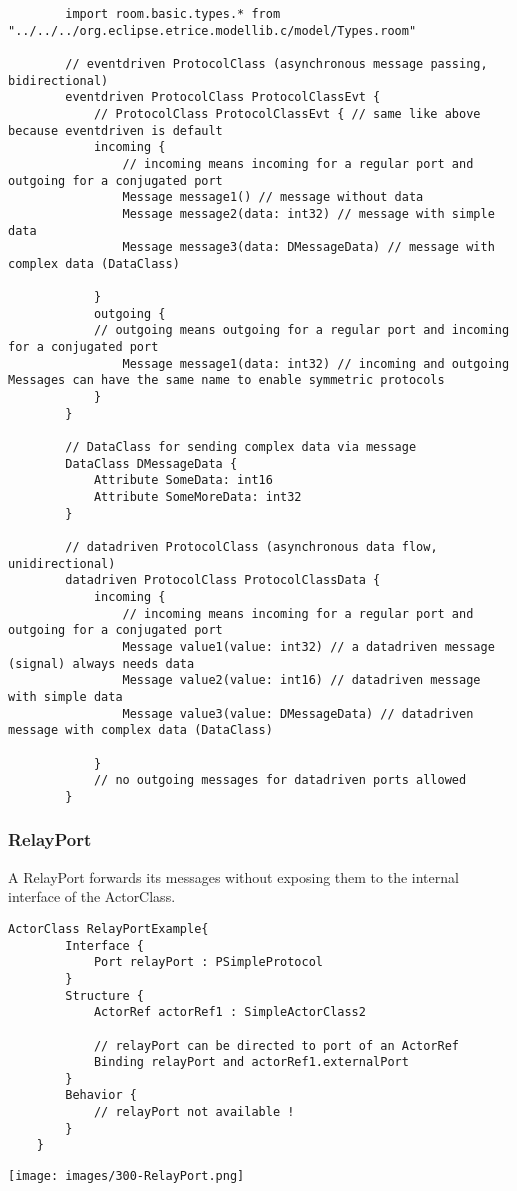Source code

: 		\begin{lstlisting}
		import room.basic.types.* from "../../../org.eclipse.etrice.modellib.c/model/Types.room"
		
		// eventdriven ProtocolClass (asynchronous message passing, bidirectional)
		eventdriven ProtocolClass ProtocolClassEvt {
			// ProtocolClass ProtocolClassEvt { // same like above because eventdriven is default 
			incoming {
				// incoming means incoming for a regular port and outgoing for a conjugated port
				Message message1() // message without data
				Message message2(data: int32) // message with simple data
				Message message3(data: DMessageData) // message with complex data (DataClass)
		
			}
			outgoing {
			// outgoing means outgoing for a regular port and incoming for a conjugated port
				Message message1(data: int32) // incoming and outgoing Messages can have the same name to enable symmetric protocols
			}
		}
		
		// DataClass for sending complex data via message
		DataClass DMessageData {
			Attribute SomeData: int16
			Attribute SomeMoreData: int32
		}
		
		// datadriven ProtocolClass (asynchronous data flow, unidirectional)
		datadriven ProtocolClass ProtocolClassData {
			incoming {
				// incoming means incoming for a regular port and outgoing for a conjugated port
				Message value1(value: int32) // a datadriven message (signal) always needs data
				Message value2(value: int16) // datadriven message with simple data
				Message value3(value: DMessageData) // datadriven message with complex data (DataClass)
		
			}
			// no outgoing messages for datadriven ports allowed 
		}
		\end{lstlisting}
	
	\vspace{\baselineskip}
	\vspace{\baselineskip}
	\vspace{\baselineskip}
	
\subsubsection{RelayPort}
	\hypertarget{ref:RelayPort}{}
	A RelayPort forwards its messages without exposing them to the internal interface of the ActorClass.
		
	\begin{lstlisting}[language=ROOM]
	ActorClass RelayPortExample{
		Interface {
			Port relayPort : PSimpleProtocol
		}
		Structure {
			ActorRef actorRef1 : SimpleActorClass2
			
			// relayPort can be directed to port of an ActorRef
			Binding relayPort and actorRef1.externalPort
		}
		Behavior {
			// relayPort not available !
		}
	}
	\end{lstlisting}
	\texttt{[image: images/300-RelayPort.png]}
* * * * * * *
■ INSTRUCTIONS TO FOLLOW:
Exactly as they appear above, write out all the entries, without pictures.

■ EXERCISE OUTPUT:
Source code

: 		\begin{lstlisting}
		import room.basic.types.* from "../../../org.eclipse.etrice.modellib.c/model/Types.room"
		
		// eventdriven ProtocolClass (asynchronous message passing, bidirectional)
		eventdriven ProtocolClass ProtocolClassEvt {
			// ProtocolClass ProtocolClassEvt { // same like above because eventdriven is default 
			incoming {
				// incoming means incoming for a regular port and outgoing for a conjugated port
				Message message1() // message without data
				Message message2(data: int32) // message with simple data
				Message message3(data: DMessageData) // message with complex data (DataClass)
		
			}
			outgoing {
			// outgoing means outgoing for a regular port and incoming for a conjugated port
				Message message1(data: int32) // incoming and outgoing Messages can have the same name to enable symmetric protocols
			}
		}
		
		// DataClass for sending complex data via message
		DataClass DMessageData {
			Attribute SomeData: int16
			Attribute SomeMoreData: int32
		}
		
		// datadriven ProtocolClass (asynchronous data flow, unidirectional)
		datadriven ProtocolClass ProtocolClassData {
			incoming {
				// incoming means incoming for a regular port and outgoing for a conjugated port
				Message value1(value: int32) // a datadriven message (signal) always needs data
				Message value2(value: int16) // datadriven message with simple data
				Message value3(value: DMessageData) // datadriven message with complex data (DataClass)
		
			}
			// no outgoing messages for datadriven ports allowed 
		}
		\end{lstlisting}
	
	\vspace{\baselineskip}
	\vspace{\baselineskip}
	\vspace{\baselineskip}
	
\subsubsection{RelayPort}
	\hypertarget{ref:RelayPort}{}
	A RelayPort forwards its messages without exposing them to the internal interface of the ActorClass.
		
	\begin{lstlisting}[language=ROOM]
	ActorClass RelayPortExample{
		Interface {
			Port relayPort : PSimpleProtocol
		}
		Structure {
			ActorRef actorRef1 : SimpleActorClass2
			
			// relayPort can be directed to port of an ActorRef
			Binding relayPort and actorRef1.externalPort
		}
		Behavior {
			// relayPort not available !
		}
	}
	\end{lstlisting}
	\texttt{[image: images/300-RelayPort.png]}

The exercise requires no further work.